WHAT TO DO -
Every line in the data below from the one containing "- libp2p provides" down to the one containing "- WebRTC is", both included, must be retyped exactly; no other line is to appear.

━━━ RECORD EXTRACTS

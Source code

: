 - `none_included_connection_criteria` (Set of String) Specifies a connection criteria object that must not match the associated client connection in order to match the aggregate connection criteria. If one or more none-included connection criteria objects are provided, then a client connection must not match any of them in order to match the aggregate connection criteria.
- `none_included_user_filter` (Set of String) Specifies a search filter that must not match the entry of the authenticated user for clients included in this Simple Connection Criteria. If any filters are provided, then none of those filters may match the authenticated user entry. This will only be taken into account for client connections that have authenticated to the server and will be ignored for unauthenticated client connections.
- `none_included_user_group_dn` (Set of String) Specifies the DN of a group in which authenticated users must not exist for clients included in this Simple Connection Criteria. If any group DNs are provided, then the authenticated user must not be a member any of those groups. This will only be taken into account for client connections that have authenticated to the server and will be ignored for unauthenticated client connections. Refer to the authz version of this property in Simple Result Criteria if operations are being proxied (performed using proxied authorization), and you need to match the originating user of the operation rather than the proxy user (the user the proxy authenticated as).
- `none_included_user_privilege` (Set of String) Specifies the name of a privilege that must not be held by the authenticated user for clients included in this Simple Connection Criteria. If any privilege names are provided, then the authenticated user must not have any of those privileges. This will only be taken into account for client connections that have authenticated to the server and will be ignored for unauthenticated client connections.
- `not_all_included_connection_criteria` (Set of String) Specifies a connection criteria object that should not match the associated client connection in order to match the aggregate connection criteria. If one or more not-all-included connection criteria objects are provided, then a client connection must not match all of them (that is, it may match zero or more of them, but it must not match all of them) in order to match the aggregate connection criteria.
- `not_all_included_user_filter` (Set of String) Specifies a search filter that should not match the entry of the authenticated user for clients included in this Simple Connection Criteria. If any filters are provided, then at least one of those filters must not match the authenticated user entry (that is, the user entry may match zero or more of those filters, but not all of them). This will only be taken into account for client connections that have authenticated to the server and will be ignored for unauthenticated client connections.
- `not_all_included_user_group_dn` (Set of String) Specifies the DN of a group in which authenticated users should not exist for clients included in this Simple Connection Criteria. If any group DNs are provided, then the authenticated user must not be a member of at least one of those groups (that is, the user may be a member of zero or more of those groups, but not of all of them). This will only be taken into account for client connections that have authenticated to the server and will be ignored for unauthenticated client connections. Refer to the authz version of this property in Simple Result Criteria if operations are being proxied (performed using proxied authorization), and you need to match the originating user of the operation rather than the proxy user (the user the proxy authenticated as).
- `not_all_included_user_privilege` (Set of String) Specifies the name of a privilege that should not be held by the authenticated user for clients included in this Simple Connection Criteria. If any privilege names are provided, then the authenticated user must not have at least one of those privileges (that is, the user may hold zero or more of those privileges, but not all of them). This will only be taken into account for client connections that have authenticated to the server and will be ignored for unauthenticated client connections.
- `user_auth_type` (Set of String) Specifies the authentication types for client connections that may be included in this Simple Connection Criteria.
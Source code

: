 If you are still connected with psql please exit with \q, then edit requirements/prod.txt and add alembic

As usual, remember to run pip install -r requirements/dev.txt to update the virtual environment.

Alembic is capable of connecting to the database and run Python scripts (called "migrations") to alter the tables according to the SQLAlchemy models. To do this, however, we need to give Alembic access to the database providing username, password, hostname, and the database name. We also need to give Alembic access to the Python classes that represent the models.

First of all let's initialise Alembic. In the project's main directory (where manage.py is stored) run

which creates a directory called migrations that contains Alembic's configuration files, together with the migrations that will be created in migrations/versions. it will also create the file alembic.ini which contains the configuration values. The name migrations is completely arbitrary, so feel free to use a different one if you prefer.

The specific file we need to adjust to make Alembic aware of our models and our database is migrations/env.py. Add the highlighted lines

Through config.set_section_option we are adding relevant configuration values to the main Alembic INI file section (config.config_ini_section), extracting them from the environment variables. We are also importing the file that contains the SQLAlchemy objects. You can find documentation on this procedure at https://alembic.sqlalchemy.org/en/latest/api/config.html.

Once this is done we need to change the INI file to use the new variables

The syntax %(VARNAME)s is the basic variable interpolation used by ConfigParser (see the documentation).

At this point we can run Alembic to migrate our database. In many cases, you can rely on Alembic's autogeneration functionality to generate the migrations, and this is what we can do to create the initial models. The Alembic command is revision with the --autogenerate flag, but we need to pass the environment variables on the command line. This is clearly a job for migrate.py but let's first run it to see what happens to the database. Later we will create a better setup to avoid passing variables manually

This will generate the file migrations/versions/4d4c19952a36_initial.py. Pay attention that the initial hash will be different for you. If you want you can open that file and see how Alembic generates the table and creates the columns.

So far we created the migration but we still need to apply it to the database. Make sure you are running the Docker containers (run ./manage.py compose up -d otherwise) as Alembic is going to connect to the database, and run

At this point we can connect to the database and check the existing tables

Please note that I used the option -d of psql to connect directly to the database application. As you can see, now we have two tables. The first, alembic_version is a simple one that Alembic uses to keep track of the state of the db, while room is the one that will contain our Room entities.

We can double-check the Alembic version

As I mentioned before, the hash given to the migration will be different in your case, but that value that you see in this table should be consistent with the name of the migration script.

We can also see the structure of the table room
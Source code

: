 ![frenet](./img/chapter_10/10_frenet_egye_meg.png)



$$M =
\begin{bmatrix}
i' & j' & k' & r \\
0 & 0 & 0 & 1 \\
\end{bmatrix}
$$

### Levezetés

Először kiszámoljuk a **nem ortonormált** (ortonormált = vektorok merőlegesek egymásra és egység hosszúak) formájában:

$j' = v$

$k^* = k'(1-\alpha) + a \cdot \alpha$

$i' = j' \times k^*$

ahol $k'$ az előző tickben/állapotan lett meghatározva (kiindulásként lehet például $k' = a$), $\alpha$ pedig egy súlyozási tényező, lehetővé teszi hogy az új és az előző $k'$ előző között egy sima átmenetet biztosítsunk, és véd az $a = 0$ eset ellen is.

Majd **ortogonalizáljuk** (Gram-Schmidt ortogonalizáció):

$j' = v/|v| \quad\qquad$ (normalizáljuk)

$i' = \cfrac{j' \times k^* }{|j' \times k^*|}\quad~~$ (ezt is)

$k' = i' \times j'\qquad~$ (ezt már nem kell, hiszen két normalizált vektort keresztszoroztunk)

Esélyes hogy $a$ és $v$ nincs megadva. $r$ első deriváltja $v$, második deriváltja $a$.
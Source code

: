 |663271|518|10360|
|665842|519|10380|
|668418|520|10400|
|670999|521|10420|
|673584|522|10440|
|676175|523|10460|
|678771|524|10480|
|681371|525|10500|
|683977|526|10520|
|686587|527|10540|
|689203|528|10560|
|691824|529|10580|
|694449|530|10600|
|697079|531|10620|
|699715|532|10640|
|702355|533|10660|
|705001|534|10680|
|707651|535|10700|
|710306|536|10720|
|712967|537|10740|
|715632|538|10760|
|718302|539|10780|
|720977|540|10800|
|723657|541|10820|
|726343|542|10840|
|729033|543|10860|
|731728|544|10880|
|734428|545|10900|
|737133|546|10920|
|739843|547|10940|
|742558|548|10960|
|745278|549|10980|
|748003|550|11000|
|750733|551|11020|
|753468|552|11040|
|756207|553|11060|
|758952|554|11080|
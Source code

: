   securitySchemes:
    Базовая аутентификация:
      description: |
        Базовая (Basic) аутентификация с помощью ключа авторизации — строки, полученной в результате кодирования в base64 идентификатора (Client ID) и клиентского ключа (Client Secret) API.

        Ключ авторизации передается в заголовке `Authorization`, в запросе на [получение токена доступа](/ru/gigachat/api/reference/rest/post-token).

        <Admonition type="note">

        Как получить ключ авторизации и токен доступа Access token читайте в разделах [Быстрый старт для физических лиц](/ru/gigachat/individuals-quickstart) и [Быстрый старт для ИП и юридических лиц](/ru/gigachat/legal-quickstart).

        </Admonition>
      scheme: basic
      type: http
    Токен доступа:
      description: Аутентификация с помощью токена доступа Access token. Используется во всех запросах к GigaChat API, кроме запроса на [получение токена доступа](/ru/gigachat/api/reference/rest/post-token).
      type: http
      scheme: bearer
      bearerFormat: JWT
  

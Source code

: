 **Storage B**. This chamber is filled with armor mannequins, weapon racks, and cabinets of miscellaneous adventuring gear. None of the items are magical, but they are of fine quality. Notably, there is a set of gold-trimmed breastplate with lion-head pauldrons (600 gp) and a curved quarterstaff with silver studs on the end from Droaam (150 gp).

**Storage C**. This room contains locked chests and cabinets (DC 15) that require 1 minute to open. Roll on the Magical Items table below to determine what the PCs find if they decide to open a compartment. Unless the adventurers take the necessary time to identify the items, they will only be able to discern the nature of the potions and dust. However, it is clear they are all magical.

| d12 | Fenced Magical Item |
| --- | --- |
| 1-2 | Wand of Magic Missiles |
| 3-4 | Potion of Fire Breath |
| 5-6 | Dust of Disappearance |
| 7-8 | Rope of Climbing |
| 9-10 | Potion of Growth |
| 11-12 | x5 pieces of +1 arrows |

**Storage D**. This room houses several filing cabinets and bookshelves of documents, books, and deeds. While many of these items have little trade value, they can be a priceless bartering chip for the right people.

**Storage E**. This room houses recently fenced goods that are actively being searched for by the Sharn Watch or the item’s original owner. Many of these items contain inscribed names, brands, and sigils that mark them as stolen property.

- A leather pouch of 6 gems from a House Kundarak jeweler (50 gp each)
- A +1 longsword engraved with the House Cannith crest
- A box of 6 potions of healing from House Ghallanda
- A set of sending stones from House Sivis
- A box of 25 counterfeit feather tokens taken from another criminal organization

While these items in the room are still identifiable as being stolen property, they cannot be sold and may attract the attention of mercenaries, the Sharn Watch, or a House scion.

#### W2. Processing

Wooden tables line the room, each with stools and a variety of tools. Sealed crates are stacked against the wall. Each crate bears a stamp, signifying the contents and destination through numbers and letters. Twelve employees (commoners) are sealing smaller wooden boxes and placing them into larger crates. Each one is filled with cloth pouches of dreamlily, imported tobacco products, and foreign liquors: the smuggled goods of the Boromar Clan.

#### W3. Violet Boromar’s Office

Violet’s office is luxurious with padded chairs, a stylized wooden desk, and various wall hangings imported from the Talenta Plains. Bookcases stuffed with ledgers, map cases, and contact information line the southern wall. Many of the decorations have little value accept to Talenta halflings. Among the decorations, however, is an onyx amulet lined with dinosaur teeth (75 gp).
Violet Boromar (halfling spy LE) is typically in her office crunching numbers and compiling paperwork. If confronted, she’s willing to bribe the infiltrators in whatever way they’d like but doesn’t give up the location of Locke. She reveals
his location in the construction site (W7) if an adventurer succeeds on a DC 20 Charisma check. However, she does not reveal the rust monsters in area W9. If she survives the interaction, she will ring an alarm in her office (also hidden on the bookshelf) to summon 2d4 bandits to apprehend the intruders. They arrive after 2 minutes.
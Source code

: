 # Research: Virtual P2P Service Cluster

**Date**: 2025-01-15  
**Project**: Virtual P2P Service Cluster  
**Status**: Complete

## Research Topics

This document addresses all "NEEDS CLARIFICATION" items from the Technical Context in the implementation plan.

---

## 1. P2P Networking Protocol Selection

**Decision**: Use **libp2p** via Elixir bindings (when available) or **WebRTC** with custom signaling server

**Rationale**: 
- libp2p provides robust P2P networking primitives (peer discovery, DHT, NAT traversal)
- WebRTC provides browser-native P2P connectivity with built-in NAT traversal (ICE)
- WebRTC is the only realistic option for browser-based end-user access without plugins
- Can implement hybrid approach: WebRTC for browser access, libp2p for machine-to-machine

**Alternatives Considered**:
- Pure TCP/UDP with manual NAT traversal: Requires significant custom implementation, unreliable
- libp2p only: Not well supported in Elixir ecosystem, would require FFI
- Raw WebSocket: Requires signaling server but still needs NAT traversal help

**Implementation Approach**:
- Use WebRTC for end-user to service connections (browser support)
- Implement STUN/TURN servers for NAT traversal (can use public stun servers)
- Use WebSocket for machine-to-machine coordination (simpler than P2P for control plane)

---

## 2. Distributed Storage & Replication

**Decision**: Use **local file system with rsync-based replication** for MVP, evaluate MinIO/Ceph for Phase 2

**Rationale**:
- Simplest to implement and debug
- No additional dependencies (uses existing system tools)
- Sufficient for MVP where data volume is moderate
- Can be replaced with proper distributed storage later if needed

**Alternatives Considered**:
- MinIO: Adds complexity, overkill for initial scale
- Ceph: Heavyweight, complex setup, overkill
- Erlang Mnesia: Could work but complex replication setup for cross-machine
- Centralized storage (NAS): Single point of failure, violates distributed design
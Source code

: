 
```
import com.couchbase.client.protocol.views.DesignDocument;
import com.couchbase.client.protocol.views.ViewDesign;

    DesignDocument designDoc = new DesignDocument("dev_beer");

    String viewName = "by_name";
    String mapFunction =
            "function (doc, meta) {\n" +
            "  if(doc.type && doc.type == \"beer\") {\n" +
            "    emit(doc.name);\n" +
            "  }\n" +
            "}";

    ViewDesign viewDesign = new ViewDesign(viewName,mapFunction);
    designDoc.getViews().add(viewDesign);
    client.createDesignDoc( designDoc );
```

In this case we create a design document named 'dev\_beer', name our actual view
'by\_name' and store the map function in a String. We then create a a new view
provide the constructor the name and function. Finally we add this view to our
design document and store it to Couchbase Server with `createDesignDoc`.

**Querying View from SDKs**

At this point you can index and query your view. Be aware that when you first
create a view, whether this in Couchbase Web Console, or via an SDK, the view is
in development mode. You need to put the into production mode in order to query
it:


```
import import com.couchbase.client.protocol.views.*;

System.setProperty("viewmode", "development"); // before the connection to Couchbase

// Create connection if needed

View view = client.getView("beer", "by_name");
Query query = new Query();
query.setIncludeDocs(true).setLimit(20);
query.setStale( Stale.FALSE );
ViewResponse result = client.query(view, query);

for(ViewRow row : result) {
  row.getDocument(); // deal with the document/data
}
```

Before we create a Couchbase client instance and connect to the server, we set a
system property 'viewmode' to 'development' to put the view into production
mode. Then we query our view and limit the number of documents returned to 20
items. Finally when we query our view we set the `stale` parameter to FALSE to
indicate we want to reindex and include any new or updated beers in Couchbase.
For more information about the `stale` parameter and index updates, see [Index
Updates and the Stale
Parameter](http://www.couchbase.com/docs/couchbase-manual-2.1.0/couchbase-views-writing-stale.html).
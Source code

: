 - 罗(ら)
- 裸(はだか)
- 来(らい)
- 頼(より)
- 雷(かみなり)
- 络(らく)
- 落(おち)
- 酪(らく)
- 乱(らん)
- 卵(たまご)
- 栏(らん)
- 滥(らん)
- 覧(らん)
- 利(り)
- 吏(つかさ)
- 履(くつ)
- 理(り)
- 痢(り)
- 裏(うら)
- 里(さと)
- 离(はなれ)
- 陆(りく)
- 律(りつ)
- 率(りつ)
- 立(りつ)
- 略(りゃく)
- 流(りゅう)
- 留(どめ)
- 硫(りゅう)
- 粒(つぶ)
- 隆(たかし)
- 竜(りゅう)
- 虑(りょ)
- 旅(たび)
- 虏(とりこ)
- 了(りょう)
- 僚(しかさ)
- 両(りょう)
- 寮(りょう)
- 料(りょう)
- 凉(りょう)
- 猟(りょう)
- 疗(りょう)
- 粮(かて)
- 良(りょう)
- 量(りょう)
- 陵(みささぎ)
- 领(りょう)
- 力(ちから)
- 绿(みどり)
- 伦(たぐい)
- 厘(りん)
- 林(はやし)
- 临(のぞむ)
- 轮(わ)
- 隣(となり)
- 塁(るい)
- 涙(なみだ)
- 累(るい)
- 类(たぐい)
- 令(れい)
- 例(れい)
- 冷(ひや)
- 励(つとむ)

━━━━━━

RESULT OF THIS TASK -
- libp2p provides robust P2P networking primitives (peer discovery, DHT, NAT traversal)
- WebRTC provides browser-native P2P connectivity with built-in NAT traversal (ICE)
- WebRTC is the only realistic option for browser-based end-user access without plugins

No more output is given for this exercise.